Module bytewax.execution
How to execute your dataflows.
Run an instantiated Dataflow
using one of the entry
point functions in this module.
Epoch Configs
Epochs define the granularity of recovery in a bytewax dataflow. By default, we snapshot recovery every 10 seconds. You should only need to set this if you are testing the recovery system or are doing deep exactly-once integration work. Changing this does not change the semantics of any of the operators.
Expand source code
"""How to execute your dataflows.
Run an instantiated `bytewax.dataflow.Dataflow` using one of the entry
point functions in this module.
Epoch Configs
-------------
Epochs define the granularity of recovery in a bytewax dataflow. By default, we
snapshot recovery every 10 seconds. You should only need to set this if you are
testing the recovery system or are doing deep exactly-once integration work. Changing
this does not change the semantics of any of the operators.
"""
from typing import Any, Iterable, List, Optional, Tuple
from multiprocess import get_context
from bytewax.dataflow import Dataflow
from bytewax.recovery import RecoveryConfig
from .bytewax import ( # noqa: F401
cluster_main,
EpochConfig,
PeriodicEpochConfig,
run_main,
TestingEpochConfig,
)
# Due to our package structure, we need to define __all__
# in any submodule as pdoc will not find the documentation
# for functions imported here, but defined in another submodule.
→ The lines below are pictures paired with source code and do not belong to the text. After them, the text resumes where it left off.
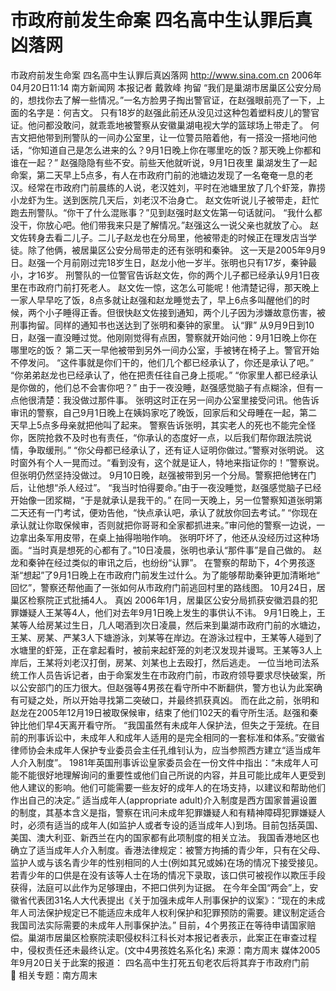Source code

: # 市政府前发生命案 四名高中生认罪后真凶落网

市政府前发生命案 四名高中生认罪后真凶落网
http://www.sina.com.cn 2006年04月20日11:14 南方新闻网
本报记者 戴敦峰
拘留
“我们是巢湖市居巢区公安分局的，想找你去了解一些情况。”一名方脸男子掏出警官证，在赵强眼前亮了一下，上面的名字是：何吉文。
只有18岁的赵强此前还从没见过这种包着塑料皮儿的警官证。他问都没敢问，就乖乖地被警察从安徽巢湖电视大学的篮球场上带走了。
何吉文把他带到刑警队的一间办公室里，让一位警员陪着他，有一搭没一搭地问他话，“你知道自己是怎么进来的么？9月1日晚上你在哪里吃的饭？那天晚上你都和谁在一起？”
赵强隐隐有些不安。前些天他就听说，9月1日夜里
巢湖发生了一起命案，第二天早上5点多，有人在市政府门前的池塘边发现了一名奄奄一息的老汉。经常在市政府门前晨练的人说，老汉姓刘，平时在池塘里放了几个虾笼，靠捞小龙虾为生。送到医院几天后，刘老汉不治身亡。
赵文佐听说儿子被带走，赶忙跑去刑警队。“你干了什么混账事？”见到赵强时赵文佐第一句话就问。
“我什么都没干，你放心吧。他们带我来只是了解情况。”赵强这么一说父亲也就放了心。
赵文佐转身去看二儿子。二儿子赵龙也在分局里，他被带走的时候正在理发店当学徒。除了他俩，被居巢区公安分局带走的还有张明和秦钟。
这一天是2005年9月9日。赵强一个月前刚过完18岁生日，赵龙小他一岁半。张明也只有17岁，秦钟最小，才16岁。
刑警队的一位警官告诉赵文佐，你的两个儿子都已经承认9月1日夜里在市政府门前打死老人。
赵文佐一惊，这怎么可能呢！他清楚记得，那天晚上一家人早早吃了饭，8点多就让赵强和赵龙睡觉去了，早上6点多叫醒他们的时候，两个小子睡得正香。但很快赵文佐接到通知，两个儿子因为涉嫌故意伤害，被刑事拘留。同样的通知书也送达到了张明和秦钟的家里。
认“罪”
从9月9日到10日，赵强一直没睡过觉。他刚刚觉得有点困，警察就开始问他：9月1日晚上你在哪里吃的饭？
第二天一早他被带到另外一间办公室，手被铐在椅子上。警官开始不停发问。
“这件事就是你们干的，他们几个都已经承认了，你还是承认了吧。”
“你弟弟赵龙也已经承认了，他在把责任往自己身上揽呢。”
“你家里人都已经承认是你做的，他们总不会害你吧？”
由于一夜没睡，赵强感觉脑子有点糊涂，但有一点他很清楚：我没做过那件事。
张明这时正在另一间办公室里接受问讯。他告诉审讯的警察，自己9月1日晚上在姨妈家吃了晚饭，回家后和父母睡在一起，第二天早上5点多母亲就把他叫了起来。
警察告诉张明，其实老人的死也不能完全怪你，医院抢救不及时也有责任，“你承认的态度好一点，以后我们帮你跟法院说情，争取缓刑。”
“你父母都已经承认了，还有证人证明你做过。”警察对张明说。
这时窗外有个人一晃而过。“看到没有，这个就是证人，特地来指证你的！”警察说。但张明仍然坚持没做过。
9月10日晚，赵强被带到另一个分局。警察把他铐在门后，让他想“杀人经过”。
“我当时怕得要命。”由于一夜没睡觉，赵强感觉脑子已经开始像一团浆糊，“于是就承认是我干的。”
在同一天晚上，另一位警察知道张明第二天还有一门考试，便劝告他，“快点承认吧，承认了就放你回去考试。”
“你现在承认就让你取保候审，否则就把你哥哥和全家都抓进来。”审问他的警察一边说，一边拿出条军用皮带，在桌上抽得啪啪作响。
张明吓坏了，他还从没经历过这种场面。“当时真是想死的心都有了。”10日凌晨，张明也承认“那件事”是自己做的。
赵龙和秦钟在经过类似的审讯之后，也纷纷“认罪”。
在警察的帮助下，4个男孩逐渐“想起”了9月1日晚上在市政府门前发生过什么。为了能够帮助秦钟更加清晰地“ 回忆”，警察还帮他画了一张如何从市政府门前逃回村里的路线图。
10月24日，居巢区检察院正式批捕4人。
真凶
2006年1月，居巢区公安分局抓获安徽泗县的犯罪嫌疑人王某等4人，他们对去年9月1日晚上发生的事供认不讳。
9月1日晚上，王某等人给房某过生日，几人喝酒到次日凌晨，然后来到巢湖市政府门前的水塘边，王某、房某、严某3人下塘游泳，刘某等在岸边。在游泳过程中，王某等人碰到了水塘里的虾笼，正在拿起看时，被前来起虾笼的刘老汉发现并谩骂。王某等3人上岸后，王某将刘老汉打倒，房某、刘某也上去殴打，然后逃走。
一位当地司法系统工作人员告诉记者，由于命案发生在市政府门前，市政府领导要求尽快破案，所以公安部门的压力很大。但赵强等4男孩在看守所中不断翻供，警方也认为此案确有可疑之处，所以开始寻找第二突破口，并最终抓获真凶。
而在此之前，张明和赵龙在2005年12月19日被取保候审，结束了他们102天的看守所生活。赵强和秦钟比他们早4天离开看守所。
“我国虽然有未成年人保护法，但失之于笼统。在目前的刑事诉讼中，未成年人和成年人适用的是完全相同的一套标准和体系。”安徽省律师协会未成年人保护专业委员会主任孔维钊认为，应当参照西方建立“适当成年人介入制度”。
1981年英国刑事诉讼皇家委员会在一份文件中指出：“未成年人可能不能很好地理解询问的重要性或他们自己所说的内容，并且可能比成年人更受到他人建议的影响。他们可能需要一些友好的成年人的在场支持，以建议和帮助他们作出自己的决定。”
适当成年人(appropriate adult)介入制度是西方国家普遍设置的制度，其基本含义是指，警察在讯问未成年犯罪嫌疑人和有精神障碍犯罪嫌疑人时，必须有适当的成年人(如监护人或者专设的适当成年人)到场。目前包括英国、美国、澳大利亚、新西兰在内的国家都有此项制度的相关立法。
我国香港地区也确立了适当成年人介入制度。香港法律规定：被警方拘捕的青少年，只有在父母、监护人或与该名青少年的性别相同的人士(例如其兄或姊)在场的情况下接受接见。若青少年的口供是在没有该等人士在场的情况下录取，该口供可被视作以欺压手段获得，法庭可以此作为足够理由，不把口供列为证据。
在今年全国“两会”上，安徽省代表团31名人大代表提出《关于加强未成年人刑事保护的议案》：“现在的未成年人司法保护规定已不能适应未成年人权利保护和犯罪预防的需要。建议制定适合我国司法实际需要的未成年人刑事保护法。”
目前，4个男孩正在等待申请国家赔偿。巢湖市居巢区检察院渎职侵权科江科长对本报记者表示，此案正在审查过程中，侵权责任还未最终认定。(文中4男孩姓名系化名) 来源：南方周末
   媒体2005年9月20日关于此案的报道：
    四名高中生打死五旬老农后将其弃于市政府门前　　
相关专题：南方周末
# See https://pdoc3.github.io/pdoc/doc/pdoc/#what-objects-are-documented
# for more information.
__all__ = [
"run_main",
"cluster_main",
"spawn_cluster",
"EpochConfig",
"PeriodicEpochConfig",
"TestingEpochConfig",
]
def _gen_addresses(proc_count: int) -> Iterable[str]:
return [f"localhost:{proc_id + 2101}" for proc_id in range(proc_count)]
def spawn_cluster(
flow: Dataflow,
*,
epoch_config: Optional[EpochConfig] = None,
recovery_config: Optional[RecoveryConfig] = None,
proc_count: int = 1,
worker_count_per_proc: int = 1,
mp_ctx=get_context("spawn"),
) -> List[Tuple[int, Any]]:
"""Execute a dataflow as a cluster of processes on this machine.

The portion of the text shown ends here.